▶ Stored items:
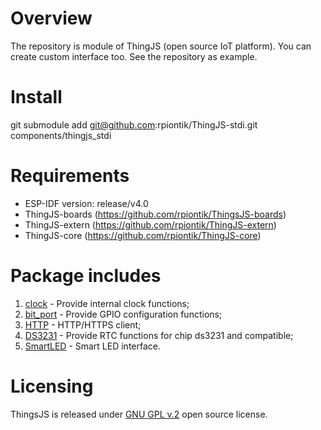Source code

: # Overview
The repository is module of ThingJS (open source IoT platform). 
You can create custom interface too. See the repository as example.

# Install
git submodule add git@github.com:rpiontik/ThingJS-stdi.git components/thingjs_stdi

# Requirements
* ESP-IDF version: release/v4.0
* ThingJS-boards (https://github.com/rpiontik/ThingsJS-boards)
* ThingJS-extern (https://github.com/rpiontik/ThingJS-extern)
* ThingJS-core (https://github.com/rpiontik/ThingJS-core)

# Package includes
1. [clock](/implementation/CLOCK.md) - Provide internal clock functions;
2. [bit_port](/implementation/BIT_PORT.md) - Provide GPIO configuration functions;
3. [HTTP](/implementation/HTTP.md) - HTTP/HTTPS client;
4. [DS3231](/implementation/DS3231.md) - Provide RTC functions for chip ds3231 and compatible;
5. [SmartLED](/implementation/SMART_LED.md) - Smart LED interface.

# Licensing

ThingsJS is released under
[GNU GPL v.2](http://www.gnu.org/licenses/old-licenses/gpl-2.0.html)
open source license.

▶ Work to be completed: Every entry must be retyped exactly, with the pictures removed.

▶ Your solution:
Source code

: # Overview
The repository is module of ThingJS (open source IoT platform). 
You can create custom interface too. See the repository as example.

# Install
git submodule add git@github.com:rpiontik/ThingJS-stdi.git components/thingjs_stdi

# Requirements
* ESP-IDF version: release/v4.0
* ThingJS-boards (https://github.com/rpiontik/ThingsJS-boards)
* ThingJS-extern (https://github.com/rpiontik/ThingJS-extern)
* ThingJS-core (https://github.com/rpiontik/ThingJS-core)

# Package includes
1. [clock](/implementation/CLOCK.md) - Provide internal clock functions;
2. [bit_port](/implementation/BIT_PORT.md) - Provide GPIO configuration functions;
3. [HTTP](/implementation/HTTP.md) - HTTP/HTTPS client;
4. [DS3231](/implementation/DS3231.md) - Provide RTC functions for chip ds3231 and compatible;
5. [SmartLED](/implementation/SMART_LED.md) - Smart LED interface.

# Licensing

ThingsJS is released under
[GNU GPL v.2](http://www.gnu.org/licenses/old-licenses/gpl-2.0.html)
open source license.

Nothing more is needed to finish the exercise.